■ **Try it**: Repeat the listing below in full, exactly.

◆ ◆ ◆ ◆ ◆ ◆ ◆

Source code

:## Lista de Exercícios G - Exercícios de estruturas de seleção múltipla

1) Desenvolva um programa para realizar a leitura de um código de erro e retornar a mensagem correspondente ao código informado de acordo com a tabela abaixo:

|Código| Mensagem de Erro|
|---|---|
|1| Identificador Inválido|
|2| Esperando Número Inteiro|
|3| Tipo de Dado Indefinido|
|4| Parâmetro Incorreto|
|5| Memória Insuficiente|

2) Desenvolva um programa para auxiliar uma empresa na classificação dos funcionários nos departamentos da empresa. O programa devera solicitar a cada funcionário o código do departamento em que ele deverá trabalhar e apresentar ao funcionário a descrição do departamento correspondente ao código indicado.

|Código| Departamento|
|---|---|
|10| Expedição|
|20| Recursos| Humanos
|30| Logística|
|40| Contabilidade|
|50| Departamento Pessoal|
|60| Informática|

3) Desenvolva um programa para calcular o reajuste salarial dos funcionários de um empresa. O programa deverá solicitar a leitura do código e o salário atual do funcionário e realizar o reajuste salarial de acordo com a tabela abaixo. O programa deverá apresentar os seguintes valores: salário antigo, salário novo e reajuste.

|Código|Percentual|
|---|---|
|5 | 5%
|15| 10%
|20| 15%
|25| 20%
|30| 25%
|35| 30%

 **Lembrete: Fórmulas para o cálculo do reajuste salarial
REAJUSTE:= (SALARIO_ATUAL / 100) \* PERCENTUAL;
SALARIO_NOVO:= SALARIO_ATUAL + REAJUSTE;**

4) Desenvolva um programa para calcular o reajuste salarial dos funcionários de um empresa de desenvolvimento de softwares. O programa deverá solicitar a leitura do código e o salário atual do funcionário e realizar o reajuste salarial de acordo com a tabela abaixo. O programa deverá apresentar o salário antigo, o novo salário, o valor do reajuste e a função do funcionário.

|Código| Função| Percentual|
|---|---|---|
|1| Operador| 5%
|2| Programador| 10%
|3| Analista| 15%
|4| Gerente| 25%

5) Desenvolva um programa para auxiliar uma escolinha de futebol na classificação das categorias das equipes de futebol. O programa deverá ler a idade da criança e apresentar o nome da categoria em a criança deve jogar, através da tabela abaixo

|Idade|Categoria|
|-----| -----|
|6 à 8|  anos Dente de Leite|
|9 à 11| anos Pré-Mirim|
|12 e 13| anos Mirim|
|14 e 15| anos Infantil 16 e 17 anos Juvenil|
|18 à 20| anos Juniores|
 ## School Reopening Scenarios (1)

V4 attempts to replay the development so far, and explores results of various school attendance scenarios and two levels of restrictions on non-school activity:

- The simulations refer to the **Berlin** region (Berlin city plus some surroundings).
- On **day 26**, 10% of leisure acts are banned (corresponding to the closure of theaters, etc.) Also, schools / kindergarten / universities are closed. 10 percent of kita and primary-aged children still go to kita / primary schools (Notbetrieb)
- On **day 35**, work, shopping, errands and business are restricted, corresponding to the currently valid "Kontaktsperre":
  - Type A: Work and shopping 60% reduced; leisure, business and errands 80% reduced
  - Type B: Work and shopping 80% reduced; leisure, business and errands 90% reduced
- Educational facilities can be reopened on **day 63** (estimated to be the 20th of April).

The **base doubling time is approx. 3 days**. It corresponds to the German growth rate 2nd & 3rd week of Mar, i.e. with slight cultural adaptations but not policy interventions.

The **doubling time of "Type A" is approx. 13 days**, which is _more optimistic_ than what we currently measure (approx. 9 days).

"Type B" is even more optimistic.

◆ ◆ ◆ ◆ ◆ ◆ ◆

■ **Written solution**:
Source code

:## Lista de Exercícios G - Exercícios de estruturas de seleção múltipla

1) Desenvolva um programa para realizar a leitura de um código de erro e retornar a mensagem correspondente ao código informado de acordo com a tabela abaixo:

|Código| Mensagem de Erro|
|---|---|
|1| Identificador Inválido|
|2| Esperando Número Inteiro|
|3| Tipo de Dado Indefinido|
|4| Parâmetro Incorreto|
|5| Memória Insuficiente|

2) Desenvolva um programa para auxiliar uma empresa na classificação dos funcionários nos departamentos da empresa. O programa devera solicitar a cada funcionário o código do departamento em que ele deverá trabalhar e apresentar ao funcionário a descrição do departamento correspondente ao código indicado.

|Código| Departamento|
|---|---|
|10| Expedição|
|20| Recursos| Humanos
|30| Logística|
|40| Contabilidade|
|50| Departamento Pessoal|
|60| Informática|

3) Desenvolva um programa para calcular o reajuste salarial dos funcionários de um empresa. O programa deverá solicitar a leitura do código e o salário atual do funcionário e realizar o reajuste salarial de acordo com a tabela abaixo. O programa deverá apresentar os seguintes valores: salário antigo, salário novo e reajuste.

|Código|Percentual|
|---|---|
|5 | 5%
|15| 10%
|20| 15%
|25| 20%
|30| 25%
|35| 30%

 **Lembrete: Fórmulas para o cálculo do reajuste salarial
REAJUSTE:= (SALARIO_ATUAL / 100) \* PERCENTUAL;
SALARIO_NOVO:= SALARIO_ATUAL + REAJUSTE;**

4) Desenvolva um programa para calcular o reajuste salarial dos funcionários de um empresa de desenvolvimento de softwares. O programa deverá solicitar a leitura do código e o salário atual do funcionário e realizar o reajuste salarial de acordo com a tabela abaixo. O programa deverá apresentar o salário antigo, o novo salário, o valor do reajuste e a função do funcionário.

|Código| Função| Percentual|
|---|---|---|
|1| Operador| 5%
|2| Programador| 10%
|3| Analista| 15%
|4| Gerente| 25%

5) Desenvolva um programa para auxiliar uma escolinha de futebol na classificação das categorias das equipes de futebol. O programa deverá ler a idade da criança e apresentar o nome da categoria em a criança deve jogar, através da tabela abaixo

|Idade|Categoria|
|-----| -----|
|6 à 8|  anos Dente de Leite|
|9 à 11| anos Pré-Mirim|
|12 e 13| anos Mirim|
|14 e 15| anos Infantil 16 e 17 anos Juvenil|
|18 à 20| anos Juniores|
 ## School Reopening Scenarios (1)

V4 attempts to replay the development so far, and explores results of various school attendance scenarios and two levels of restrictions on non-school activity:

- The simulations refer to the **Berlin** region (Berlin city plus some surroundings).
- On **day 26**, 10% of leisure acts are banned (corresponding to the closure of theaters, etc.) Also, schools / kindergarten / universities are closed. 10 percent of kita and primary-aged children still go to kita / primary schools (Notbetrieb)
- On **day 35**, work, shopping, errands and business are restricted, corresponding to the currently valid "Kontaktsperre":
  - Type A: Work and shopping 60% reduced; leisure, business and errands 80% reduced
  - Type B: Work and shopping 80% reduced; leisure, business and errands 90% reduced
- Educational facilities can be reopened on **day 63** (estimated to be the 20th of April).

The **base doubling time is approx. 3 days**. It corresponds to the German growth rate 2nd & 3rd week of Mar, i.e. with slight cultural adaptations but not policy interventions.

The **doubling time of "Type A" is approx. 13 days**, which is _more optimistic_ than what we currently measure (approx. 9 days).

"Type B" is even more optimistic.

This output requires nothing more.